I was trying to solve this problem (taken from Harvard's Stat 110 class) using the inclusion-exclusion principle:
A city with 6 districts has 6 robberies in a particular week. Assume the robberies are located randomly, with all possibilities for which robbery occurred where equally likely.
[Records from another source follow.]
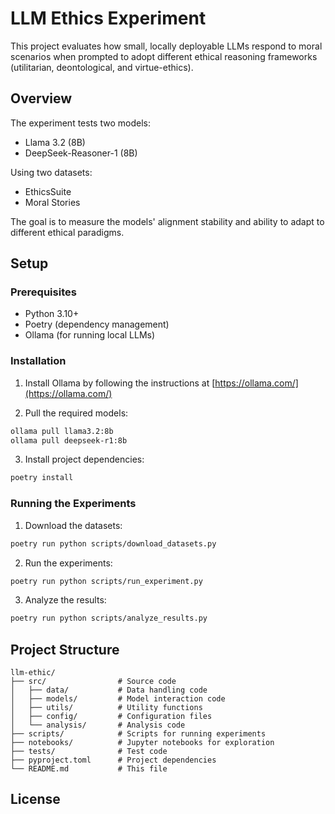 # LLM Ethics Experiment

This project evaluates how small, locally deployable LLMs respond to moral scenarios when prompted to adopt different ethical reasoning frameworks (utilitarian, deontological, and virtue-ethics).

## Overview

The experiment tests two models:
- Llama 3.2 (8B)
- DeepSeek-Reasoner-1 (8B)

Using two datasets:
- EthicsSuite
- Moral Stories

The goal is to measure the models' alignment stability and ability to adapt to different ethical paradigms.

## Setup

### Prerequisites

- Python 3.10+
- Poetry (dependency management)
- Ollama (for running local LLMs)

### Installation

1. Install Ollama by following the instructions at [https://ollama.com/](https://ollama.com/)

2. Pull the required models:
```bash
ollama pull llama3.2:8b
ollama pull deepseek-r1:8b
```

3. Install project dependencies:
```bash
poetry install
```

### Running the Experiments

1. Download the datasets:
```bash
poetry run python scripts/download_datasets.py
```

2. Run the experiments:
```bash
poetry run python scripts/run_experiment.py
```

3. Analyze the results:
```bash
poetry run python scripts/analyze_results.py
```

## Project Structure

```
llm-ethic/
├── src/                # Source code
│   ├── data/           # Data handling code
│   ├── models/         # Model interaction code
│   ├── utils/          # Utility functions
│   ├── config/         # Configuration files
│   └── analysis/       # Analysis code
├── scripts/            # Scripts for running experiments
├── notebooks/          # Jupyter notebooks for exploration
├── tests/              # Test code
├── pyproject.toml      # Project dependencies
└── README.md           # This file
```

## License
What is the probability that some district had more than 1 robbery?
Here's how I tried to approach the problem:
Define $A_i$ as the event that more than $1$ robbery occurs in district $i$, with $ 1 \leq i \leq 6$.
Then, what we need to find is $P(A_1 \cup A_2 \cup A_3 \cup A_4 \cup A_5 \cup A_6)$.
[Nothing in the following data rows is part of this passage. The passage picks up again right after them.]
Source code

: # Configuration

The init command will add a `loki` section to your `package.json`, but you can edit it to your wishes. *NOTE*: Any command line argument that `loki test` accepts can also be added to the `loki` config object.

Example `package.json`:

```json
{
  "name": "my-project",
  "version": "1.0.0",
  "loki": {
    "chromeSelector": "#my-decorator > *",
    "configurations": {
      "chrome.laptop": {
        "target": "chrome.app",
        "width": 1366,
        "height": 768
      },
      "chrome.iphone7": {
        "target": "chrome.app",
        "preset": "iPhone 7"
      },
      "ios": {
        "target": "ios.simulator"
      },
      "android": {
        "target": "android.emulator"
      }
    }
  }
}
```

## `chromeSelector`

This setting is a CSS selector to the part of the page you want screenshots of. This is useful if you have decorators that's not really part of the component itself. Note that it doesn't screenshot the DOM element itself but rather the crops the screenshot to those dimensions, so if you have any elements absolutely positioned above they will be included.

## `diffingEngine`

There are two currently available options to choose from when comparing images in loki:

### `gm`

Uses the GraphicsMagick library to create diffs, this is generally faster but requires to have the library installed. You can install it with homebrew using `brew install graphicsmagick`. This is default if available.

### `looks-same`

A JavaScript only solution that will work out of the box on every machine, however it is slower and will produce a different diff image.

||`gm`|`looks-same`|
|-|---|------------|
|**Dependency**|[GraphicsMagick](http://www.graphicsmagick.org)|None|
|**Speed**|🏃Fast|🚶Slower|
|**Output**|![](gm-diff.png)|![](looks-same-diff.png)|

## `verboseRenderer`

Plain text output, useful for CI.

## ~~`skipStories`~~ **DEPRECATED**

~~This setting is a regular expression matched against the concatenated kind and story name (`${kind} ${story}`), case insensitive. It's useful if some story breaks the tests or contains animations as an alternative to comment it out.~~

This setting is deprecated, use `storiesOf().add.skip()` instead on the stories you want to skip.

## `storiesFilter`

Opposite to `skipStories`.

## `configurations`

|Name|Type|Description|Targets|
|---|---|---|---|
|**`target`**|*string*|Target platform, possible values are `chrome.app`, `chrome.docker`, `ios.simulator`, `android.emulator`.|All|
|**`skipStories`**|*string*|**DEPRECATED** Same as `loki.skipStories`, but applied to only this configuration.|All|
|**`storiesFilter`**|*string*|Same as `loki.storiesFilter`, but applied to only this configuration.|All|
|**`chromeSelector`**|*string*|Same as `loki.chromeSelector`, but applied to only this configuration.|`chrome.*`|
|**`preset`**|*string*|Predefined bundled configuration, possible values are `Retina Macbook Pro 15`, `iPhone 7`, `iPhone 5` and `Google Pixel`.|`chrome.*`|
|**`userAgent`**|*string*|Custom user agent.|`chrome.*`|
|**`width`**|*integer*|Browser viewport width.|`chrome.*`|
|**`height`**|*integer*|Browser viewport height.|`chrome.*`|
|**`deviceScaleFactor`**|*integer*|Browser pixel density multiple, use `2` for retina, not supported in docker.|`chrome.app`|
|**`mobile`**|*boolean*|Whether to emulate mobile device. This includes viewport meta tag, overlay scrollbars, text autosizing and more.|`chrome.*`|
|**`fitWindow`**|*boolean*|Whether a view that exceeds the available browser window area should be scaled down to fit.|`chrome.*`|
By the inclusion-exclusion principle, this is equal to $\Sigma_{i=1}^{6}P(A_i)$ $-$ $\Sigma_{i<j} P(A_i \cap A_j)$ $+$ $\Sigma_{i<j<k} P(A_i \cap A_j \cap A_k)$ (the terms involving more than $3$ $A_i$s are not possible because there are only 6 robberies, and we can't have more than $1$ of them, when there are $>3$ districts).
Now, $\Sigma_{i=1}^{6}P(A_i) =$ $6 \times \frac{5}{6}$, since $2,3,4,5,$ or $6$ robberies can happen in each of the $6$ districts.
Also, $\Sigma_{i<j} P(A_i \cap A_j)$ = $6\choose2$ $\times$ $\frac{6}{36}$, since for each of the $6\choose2$ pairs of districts, the robbery counts can be $\{(2,2),(2,3),(2,4),(3,2),(3,3),(4,2)\}.$
Counting in a similar fashion, $\Sigma_{i<j<k} P(A_i \cap A_j \cap A_k) = $ $6\choose3$ $\times$ $\frac{1}{216}$.
But adding the above three terms gives me a probability greater than $1$. Where am I going wrong?